■ Records shown ■
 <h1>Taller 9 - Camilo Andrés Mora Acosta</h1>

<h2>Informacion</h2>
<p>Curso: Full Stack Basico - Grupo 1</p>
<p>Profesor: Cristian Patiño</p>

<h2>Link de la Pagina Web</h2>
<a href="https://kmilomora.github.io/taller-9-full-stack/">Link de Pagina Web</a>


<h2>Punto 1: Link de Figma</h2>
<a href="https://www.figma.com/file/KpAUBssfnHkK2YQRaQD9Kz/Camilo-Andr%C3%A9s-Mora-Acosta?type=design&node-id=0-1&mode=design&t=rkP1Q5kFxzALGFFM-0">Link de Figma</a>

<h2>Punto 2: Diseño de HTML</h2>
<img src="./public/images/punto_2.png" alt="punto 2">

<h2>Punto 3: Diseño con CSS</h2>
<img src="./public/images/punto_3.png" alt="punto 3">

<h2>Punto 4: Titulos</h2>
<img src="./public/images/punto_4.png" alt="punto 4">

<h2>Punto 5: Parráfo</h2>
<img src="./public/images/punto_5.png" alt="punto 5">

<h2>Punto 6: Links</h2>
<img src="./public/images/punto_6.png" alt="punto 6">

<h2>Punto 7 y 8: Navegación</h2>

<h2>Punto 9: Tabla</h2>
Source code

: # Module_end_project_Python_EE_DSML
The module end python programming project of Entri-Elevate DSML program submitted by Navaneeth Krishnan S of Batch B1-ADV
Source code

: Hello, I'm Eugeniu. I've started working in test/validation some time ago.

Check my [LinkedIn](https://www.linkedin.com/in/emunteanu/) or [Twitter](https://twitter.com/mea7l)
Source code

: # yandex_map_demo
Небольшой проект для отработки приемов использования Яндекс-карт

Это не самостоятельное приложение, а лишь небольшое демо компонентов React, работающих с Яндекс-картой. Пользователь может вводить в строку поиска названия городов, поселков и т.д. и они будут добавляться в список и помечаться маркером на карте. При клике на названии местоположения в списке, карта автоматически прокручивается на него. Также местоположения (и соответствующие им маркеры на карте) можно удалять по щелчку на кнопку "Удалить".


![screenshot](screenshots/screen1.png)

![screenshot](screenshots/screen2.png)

■ What needs to be done ■
Scan the records above for the lines holding "<p>Profesor: Cristian Patiño</p>" and "Небольшой проект для". Transcribe those two and every line between them word for word, and no others.

■ Solved problem ■
<p>Profesor: Cristian Patiño</p>

<h2>Link de la Pagina Web</h2>
<a href="https://kmilomora.github.io/taller-9-full-stack/">Link de Pagina Web</a>


<h2>Punto 1: Link de Figma</h2>
<a href="https://www.figma.com/file/KpAUBssfnHkK2YQRaQD9Kz/Camilo-Andr%C3%A9s-Mora-Acosta?type=design&node-id=0-1&mode=design&t=rkP1Q5kFxzALGFFM-0">Link de Figma</a>

<h2>Punto 2: Diseño de HTML</h2>
<img src="./public/images/punto_2.png" alt="punto 2">

<h2>Punto 3: Diseño con CSS</h2>
<img src="./public/images/punto_3.png" alt="punto 3">

<h2>Punto 4: Titulos</h2>
<img src="./public/images/punto_4.png" alt="punto 4">

<h2>Punto 5: Parráfo</h2>
<img src="./public/images/punto_5.png" alt="punto 5">

<h2>Punto 6: Links</h2>
<img src="./public/images/punto_6.png" alt="punto 6">

<h2>Punto 7 y 8: Navegación</h2>

<h2>Punto 9: Tabla</h2>
Source code

: # Module_end_project_Python_EE_DSML
The module end python programming project of Entri-Elevate DSML program submitted by Navaneeth Krishnan S of Batch B1-ADV
Source code

: Hello, I'm Eugeniu. I've started working in test/validation some time ago.

Check my [LinkedIn](https://www.linkedin.com/in/emunteanu/) or [Twitter](https://twitter.com/mea7l)
Source code

: # yandex_map_demo
Небольшой проект для отработки приемов использования Яндекс-карт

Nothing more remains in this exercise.